Entries taken from a collection ▸
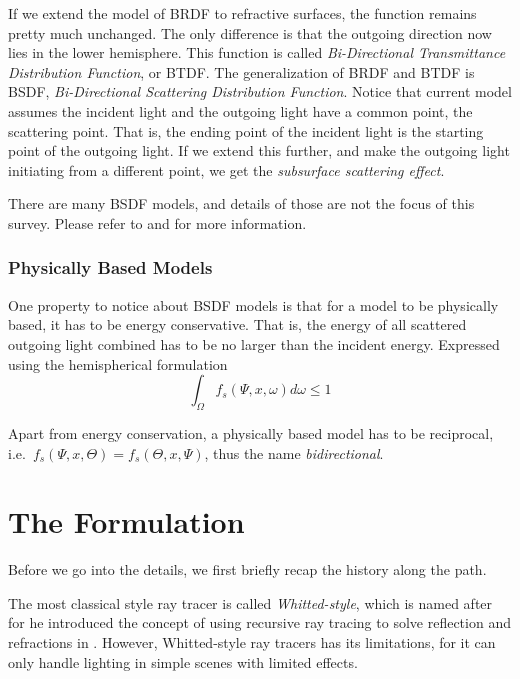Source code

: \documentclass[]{book}
\begin{document}
If we extend the model of BRDF to refractive surfaces, the function remains pretty much unchanged.
The only difference is that the outgoing direction now lies in the lower hemisphere.
This function is called \textit{Bi-Directional Transmittance Distribution Function}, or BTDF.
The generalization of BRDF and BTDF is BSDF, \textit{Bi-Directional Scattering Distribution Function}.
Notice that current model assumes the incident light and the outgoing light have a common point, the scattering point.
That is, the ending point of the incident light is the starting point of the outgoing light.
If we extend this further, and make the outgoing light initiating from a different point, we get the \textit{subsurface scattering effect}.

There are many BSDF models, and details of those are not the focus of this survey.
Please refer to \cite{AdvancedGI} and \cite{PBRT3e} for more information.

\subsubsection*{Physically Based Models}
One property to notice about BSDF models is that for a model to be physically based, it has to be energy conservative.
That is, the energy of all scattered outgoing light combined has to be no larger than the incident energy.
Expressed using the hemispherical formulation
\begin{equation}
	\int_{\Omega}f_{s}(\Psi, x, \omega) d\omega \leq 1
\end{equation}

Apart from energy conservation, a physically based model has to be reciprocal, i.e.\ $f_{s}(\Psi, x, \Theta) = f_{s}(\Theta, x, \Psi)$, thus the name \textit{bidirectional}.

\section{The Formulation}
\label{sec:GI:formulation}
Before we go into the details, we first briefly recap the history along the path.

The most classical style ray tracer is called \textit{Whitted-style}, which is named after \citeauthor{whitted1979improved} for he introduced the concept of using recursive ray tracing to solve reflection and refractions in \citeyear{whitted1979improved} \cite{whitted1979improved}.
However, Whitted-style ray tracers has its limitations, for it can only handle lighting in simple scenes with limited effects.
\end{document}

WHAT THE EXERCISE ASKS ▸ An exact copy of the entries above is needed, with the pictures removed.

SOLUTION FOR THIS TASK ▸
Source code

: \documentclass[]{book}
\begin{document}
If we extend the model of BRDF to refractive surfaces, the function remains pretty much unchanged.
The only difference is that the outgoing direction now lies in the lower hemisphere.
This function is called \textit{Bi-Directional Transmittance Distribution Function}, or BTDF.
The generalization of BRDF and BTDF is BSDF, \textit{Bi-Directional Scattering Distribution Function}.
Notice that current model assumes the incident light and the outgoing light have a common point, the scattering point.
That is, the ending point of the incident light is the starting point of the outgoing light.
If we extend this further, and make the outgoing light initiating from a different point, we get the \textit{subsurface scattering effect}.

There are many BSDF models, and details of those are not the focus of this survey.
Please refer to \cite{AdvancedGI} and \cite{PBRT3e} for more information.

\subsubsection*{Physically Based Models}
One property to notice about BSDF models is that for a model to be physically based, it has to be energy conservative.
That is, the energy of all scattered outgoing light combined has to be no larger than the incident energy.
Expressed using the hemispherical formulation
\begin{equation}
	\int_{\Omega}f_{s}(\Psi, x, \omega) d\omega \leq 1
\end{equation}

Apart from energy conservation, a physically based model has to be reciprocal, i.e.\ $f_{s}(\Psi, x, \Theta) = f_{s}(\Theta, x, \Psi)$, thus the name \textit{bidirectional}.

\section{The Formulation}
\label{sec:GI:formulation}
Before we go into the details, we first briefly recap the history along the path.

The most classical style ray tracer is called \textit{Whitted-style}, which is named after \citeauthor{whitted1979improved} for he introduced the concept of using recursive ray tracing to solve reflection and refractions in \citeyear{whitted1979improved} \cite{whitted1979improved}.
However, Whitted-style ray tracers has its limitations, for it can only handle lighting in simple scenes with limited effects.
\end{document}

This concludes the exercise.